Records to use
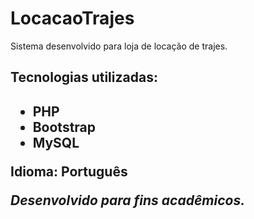 <h1>LocacaoTrajes</h1>
Sistema desenvolvido para loja de locação de trajes.<br>

<h2>Tecnologias utilizadas:<h2>
<ul>
  <li>PHP</li>
  <li>Bootstrap</li>
  <li>MySQL</li>
</ul>

Idioma: Português

<i>Desenvolvido para fins acadêmicos.</i>
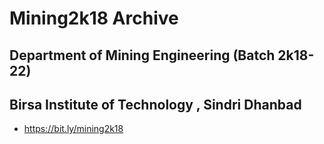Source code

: # Mining2k18 Archive
## Department of Mining Engineering (Batch 2k18-22)
## Birsa Institute of Technology , Sindri Dhanbad
- https://bit.ly/mining2k18

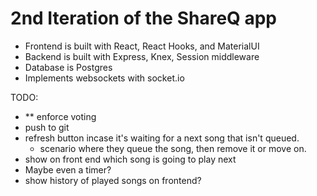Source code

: # 2nd Iteration of the ShareQ app #

- Frontend is built with React, React Hooks, and MaterialUI
- Backend is built with Express, Knex, Session middleware
- Database is Postgres
- Implements websockets with socket.io

TODO:
- ** enforce voting
- push to git
- refresh button incase it's waiting for a next song that isn't queued.
    - scenario where they queue the song, then remove it or move on.
- show on front end which song is going to play next
- Maybe even a timer?
- show history of played songs on frontend?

Problem to work on
In the material above, locate the line containing "- Database is Postgres" and the line containing "- Maybe even a timer?". Transcribe exactly those two lines and every line between them, and nothing more.

Written response
- Database is Postgres
- Implements websockets with socket.io

TODO:
- ** enforce voting
- push to git
- refresh button incase it's waiting for a next song that isn't queued.
    - scenario where they queue the song, then remove it or move on.
- show on front end which song is going to play next
- Maybe even a timer?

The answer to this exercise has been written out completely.